== Your goal ==
Read the lines below. Copy out any that hold the string "statement".

===============

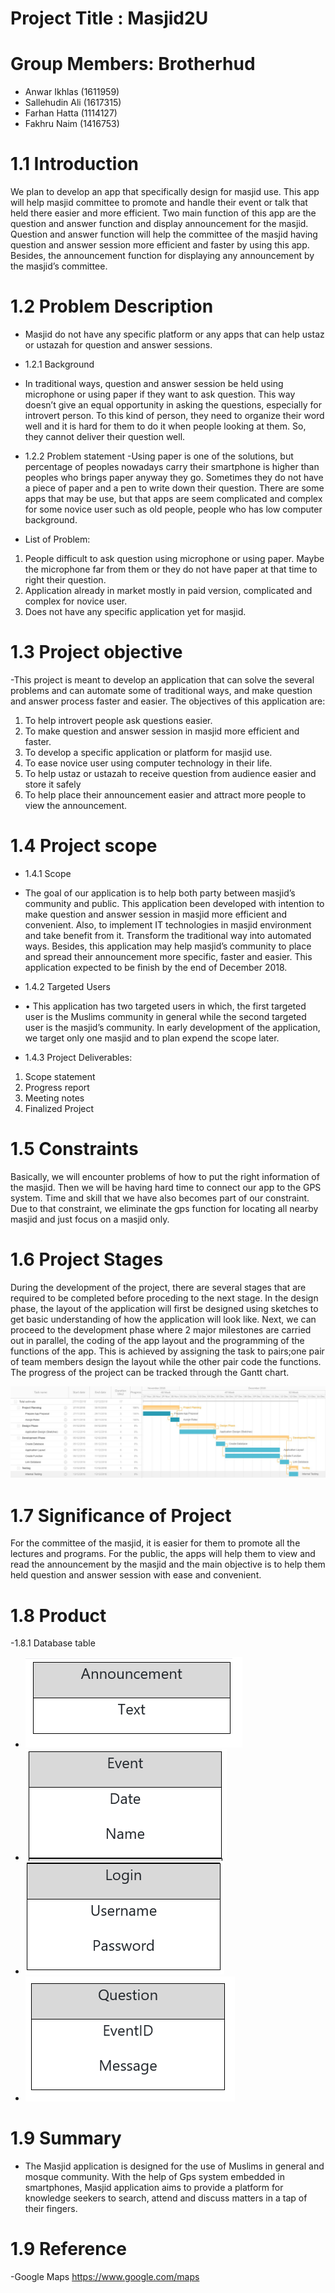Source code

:     
# Project Title : Masjid2U
# Group Members: Brotherhud
- Anwar Ikhlas (1611959)
- Sallehudin Ali (1617315)
- Farhan Hatta (1114127)
- Fakhru Naim (1416753)
# 1.1 Introduction
   We plan to develop an app that specifically design for masjid use. This app will help masjid committee to promote and handle their event or talk that held there easier and more efficient. Two main function of this app are the question and answer function and display announcement for the masjid. Question and answer function will help the committee of the masjid having question and answer session more efficient and faster by using this app. Besides, the announcement function for displaying any announcement by the masjid’s committee.
   
# 1.2 Problem Description
- Masjid do not have any specific platform or any apps that can help ustaz or ustazah for question and answer sessions.  

- 1.2.1 Background
- In traditional ways, question and answer session be held using microphone or using paper if they want to ask question. This way doesn’t give an equal opportunity in asking the questions, especially for introvert person. To this kind of person, they need to organize their word well and it is hard for them to do it when people looking at them. So, they cannot deliver their question well.
- 1.2.2 Problem statement
-Using paper is one of the solutions, but percentage of peoples nowadays carry their smartphone is higher than peoples who brings paper anyway they go. Sometimes they do not have a piece of paper and a pen to write down their question. There are some apps that may be use, but that apps are seem complicated and complex for some novice user such as old people, people who has low computer background.

- List of Problem:
1.	People difficult to ask question using microphone or using paper. Maybe the microphone far from them or they do not have paper at that time to right their question.
2.	Application already in market mostly in paid version, complicated and complex for novice user.
3.	Does not have any specific application yet for masjid.

# 1.3 Project objective
-This project is meant to develop an application that can solve the several problems and can automate some of traditional ways, and make question and answer process faster and easier. The objectives of this application are:
1.	To help introvert people ask questions easier.
2.	To make question and answer session in masjid more efficient and faster.
3.	To develop a specific application or platform for masjid use.
4.	To ease novice user using computer technology in their life.
5.	To help ustaz or ustazah to receive question from audience easier and store it safely
6.	To help place their announcement easier and attract more people to view the announcement.

# 1.4 Project scope
- 1.4.1 Scope
- The goal of our application is to help both party between masjid’s community and public. This application been developed with intention to make question and answer session in masjid more efficient and convenient. Also, to implement IT technologies in masjid environment and take benefit from it. Transform the traditional way into automated ways. Besides, this application may help masjid’s community to place and spread their announcement more specific, faster and easier. This application expected to be finish by the end of December 2018. 

- 1.4.2 Targeted Users
- •	This application has two targeted users in which, the first targeted user is the Muslims community in general while the second targeted user is the masjid’s community. In early development of the application, we target only one masjid and to plan expend the scope later. 
- 1.4.3 Project Deliverables:
1.  Scope statement
2.  Progress report
3.  Meeting notes
4.  Finalized Project

# 1.5 Constraints
Basically, we will encounter problems of how to put the right information of the masjid. Then we will be having hard time to connect our app to the GPS system. Time and skill that we have also becomes part of our constraint. Due to that constraint, we eliminate the gps function for locating all nearby masjid and just focus on a masjid only.
# 1.6 Project Stages
During the development of the project, there are several stages that are required to be completed before proceding to the next stage. In the design phase, the layout of the application will first be designed using sketches to get basic understanding of how the application will look like. Next, we can proceed to the development phase where 2 major milestones are carried out in parallel, the coding of the app layout and the programming of the functions of the app. This is achieved by assigning the task to pairs;one pair of team members design the layout while the other pair code the functions. The progress of the project can be tracked through the Gantt chart.

![Project Schedule](documentation/gantt-chart.jpg)

# 1.7 Significance of Project
For the committee of the masjid, it is easier for them to promote all the lectures and programs. For the public, the apps will help them to view and read the announcement by the masjid and the main objective is to help them held question and answer session with ease and convenient.

# 1.8 Product
-1.8.1 Database table
- ![Announcement](documentation/announcment.PNG)
- ![Event](documentation/event.PNG)
- ![Login](documentation/login.PNG)
- ![Question](documentation/question.PNG)


# 1.9 Summary 
 - The Masjid application is designed for the use of Muslims in general and mosque community. With the help of Gps system embedded in smartphones, Masjid application aims to provide a platform for knowledge seekers to search, attend and discuss matters in a tap of their fingers. 

# 1.9 Reference
 -Google Maps 
 https://www.google.com/maps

===============

== Answer to this exercise ==
- 1.2.2 Problem statement
1.  Scope statement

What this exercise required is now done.